Go through the data line by line. Copy each one holding the string "with".

-------- Records for processing

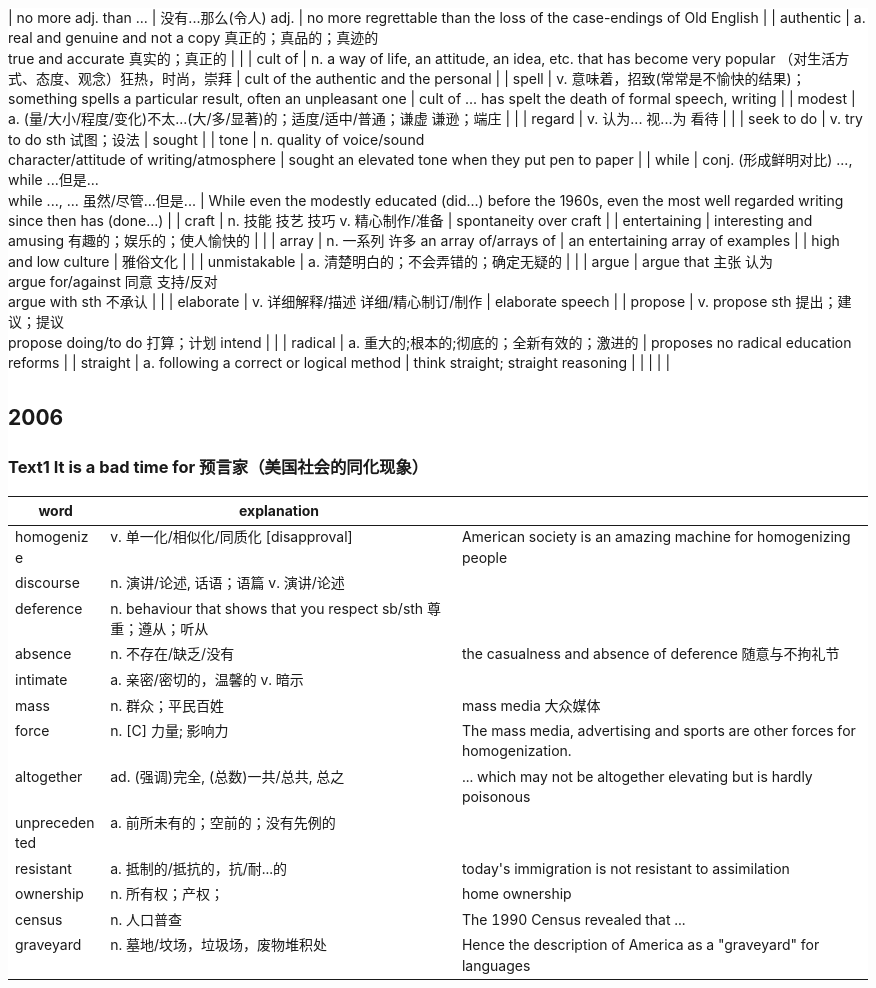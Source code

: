 | no more adj. than ... | 没有...那么(令人) adj.                                       | no more regrettable than the loss of the case-endings of Old English |
| authentic             | a. real and genuine and not a copy 真正的；真品的；真迹的<br />true and accurate 真实的；真正的 |                                                              |
| cult of               | n. a way of life, an attitude, an idea, etc. that has become very popular （对生活方式、态度、观念）狂热，时尚，崇拜 | cult of the authentic and the personal                       |
| spell                 | v. 意味着，招致(常常是不愉快的结果)；something spells a particular result, often an unpleasant one | cult of ... has spelt the  death  of formal  speech,  writing |
| modest                | a. (量/大小/程度/变化)不太...(大/多/显著)的；适度/适中/普通；谦虚 谦逊；端庄 |                                                              |
| regard                | v. 认为... 视...为 看待                                      |                                                              |
| seek to do            | v. try to do sth 试图；设法                                  | sought                                                       |
| tone                  | n. quality of voice/sound<br />character/attitude of writing/atmosphere | sought an elevated tone when they put pen to paper           |
| while                 | conj. (形成鲜明对比) ..., while ...但是...<br />while ..., ... 虽然/尽管...但是... | While  even  the  modestly educated (did...) before the 1960s, even the most well regarded writing since then has (done...) |
| craft                 | n. 技能 技艺 技巧 v. 精心制作/准备                           | spontaneity over craft                                       |
| entertaining          | interesting and amusing 有趣的；娱乐的；使人愉快的           |                                                              |
| array                 | n. 一系列 许多 an array of/arrays of                         | an entertaining array of examples                            |
| high and low culture  | 雅俗文化                                                     |                                                              |
| unmistakable          | a. 清楚明白的；不会弄错的；确定无疑的                        |                                                              |
| argue                 | argue that 主张 认为<br />argue for/against 同意 支持/反对<br />argue with sth 不承认 |                                                              |
| elaborate             | v. 详细解释/描述 详细/精心制订/制作                          | elaborate speech                                             |
| propose               | v. propose sth 提出；建议；提议<br />propose doing/to do 打算；计划 intend |                                                              |
| radical               | a. 重大的;根本的;彻底的；全新有效的；激进的                  | proposes no radical education reforms                        |
| straight              | a. following a correct or logical method                     | think straight; straight reasoning                           |
|                       |                                                              |                                                              |

## 2006

### Text1 It is a bad time for 预言家（美国社会的同化现象）

| word           | explanation                                                  |                                                              |
| -------------- | ------------------------------------------------------------ | ------------------------------------------------------------ |
| homogenize     | v. 单一化/相似化/同质化 [disapproval]                        | American society is an amazing machine for  homogenizing  people |
| discourse      | n. 演讲/论述, 话语；语篇 v. 演讲/论述                        |                                                              |
| deference      | n. behaviour that shows that you respect sb/sth 尊重；遵从；听从 |                                                              |
| absence        | n. 不存在/缺乏/没有                                          | the casualness and absence of deference 随意与不拘礼节       |
| intimate       | a. 亲密/密切的，温馨的 v. 暗示                               |                                                              |
| mass           | n. 群众；平民百姓                                            | mass media 大众媒体                                          |
| force          | n. [C] 力量; 影响力                                          | The  mass  media,  advertising  and  sports  are  other forces  for homogenization. |
| altogether     | ad. (强调)完全, (总数)一共/总共, 总之                        | ... which may not be altogether elevating but is hardly poisonous |
| unprecedented  | a. 前所未有的；空前的；没有先例的                            |                                                              |
| resistant      | a. 抵制的/抵抗的，抗/耐...的                                 | today's immigration is not resistant  to assimilation        |
| ownership      | n. 所有权；产权；                                            | home ownership                                               |
| census         | n. 人口普查                                                  | The 1990 Census revealed that ...                            |
| graveyard      | n. 墓地/坟场，垃圾场，废物堆积处                             | Hence the description of America as a "graveyard" for languages |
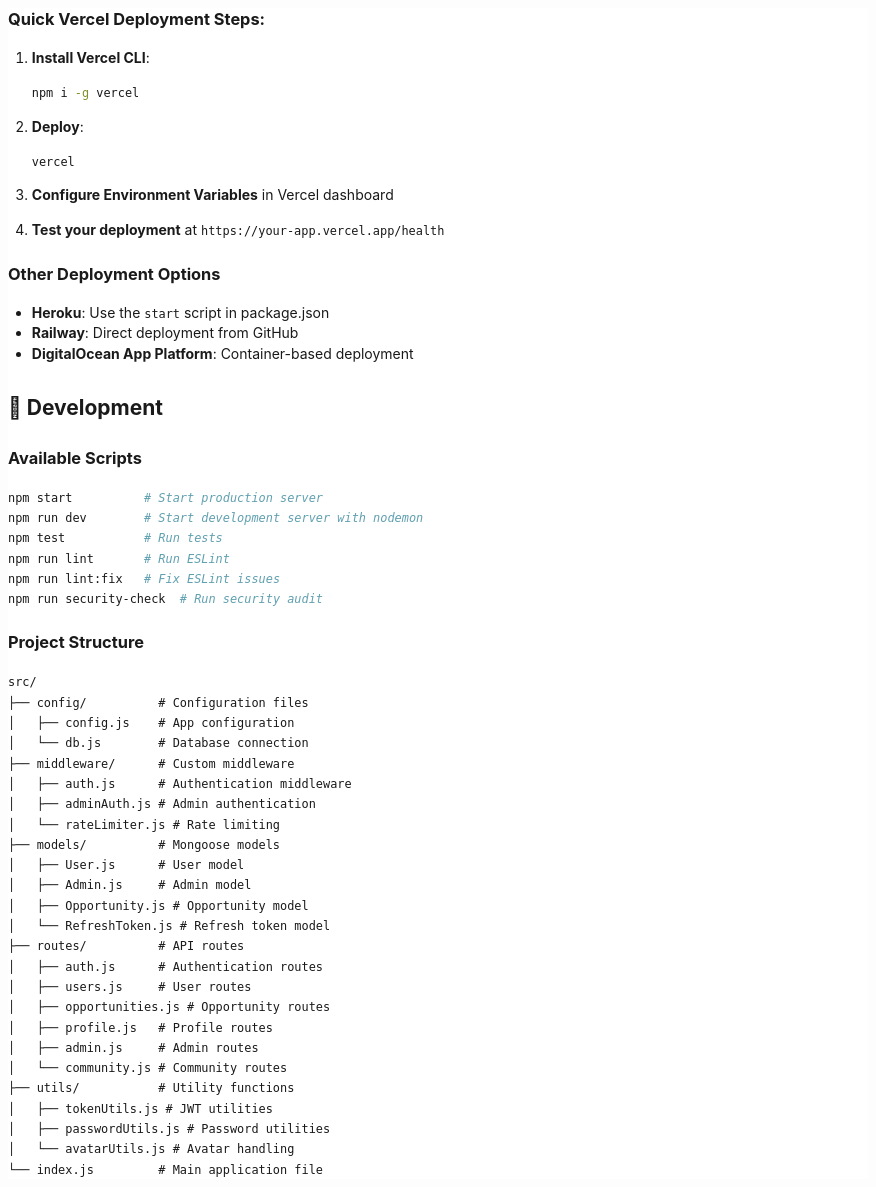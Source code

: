 ### Quick Vercel Deployment Steps:

1. **Install Vercel CLI**:
   ```bash
   npm i -g vercel
   ```

2. **Deploy**:
   ```bash
   vercel
   ```

3. **Configure Environment Variables** in Vercel dashboard

4. **Test your deployment** at `https://your-app.vercel.app/health`

### Other Deployment Options

- **Heroku**: Use the `start` script in package.json
- **Railway**: Direct deployment from GitHub
- **DigitalOcean App Platform**: Container-based deployment

## 🔧 Development

### Available Scripts

```bash
npm start          # Start production server
npm run dev        # Start development server with nodemon
npm test           # Run tests
npm run lint       # Run ESLint
npm run lint:fix   # Fix ESLint issues
npm run security-check  # Run security audit
```

### Project Structure

```
src/
├── config/          # Configuration files
│   ├── config.js    # App configuration
│   └── db.js        # Database connection
├── middleware/      # Custom middleware
│   ├── auth.js      # Authentication middleware
│   ├── adminAuth.js # Admin authentication
│   └── rateLimiter.js # Rate limiting
├── models/          # Mongoose models
│   ├── User.js      # User model
│   ├── Admin.js     # Admin model
│   ├── Opportunity.js # Opportunity model
│   └── RefreshToken.js # Refresh token model
├── routes/          # API routes
│   ├── auth.js      # Authentication routes
│   ├── users.js     # User routes
│   ├── opportunities.js # Opportunity routes
│   ├── profile.js   # Profile routes
│   ├── admin.js     # Admin routes
│   └── community.js # Community routes
├── utils/           # Utility functions
│   ├── tokenUtils.js # JWT utilities
│   ├── passwordUtils.js # Password utilities
│   └── avatarUtils.js # Avatar handling
└── index.js         # Main application file
```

----------------

Task response:
| argue                 | argue that 主张 认为<br />argue for/against 同意 支持/反对<br />argue with sth 不承认 |                                                              |
npm run dev        # Start development server with nodemon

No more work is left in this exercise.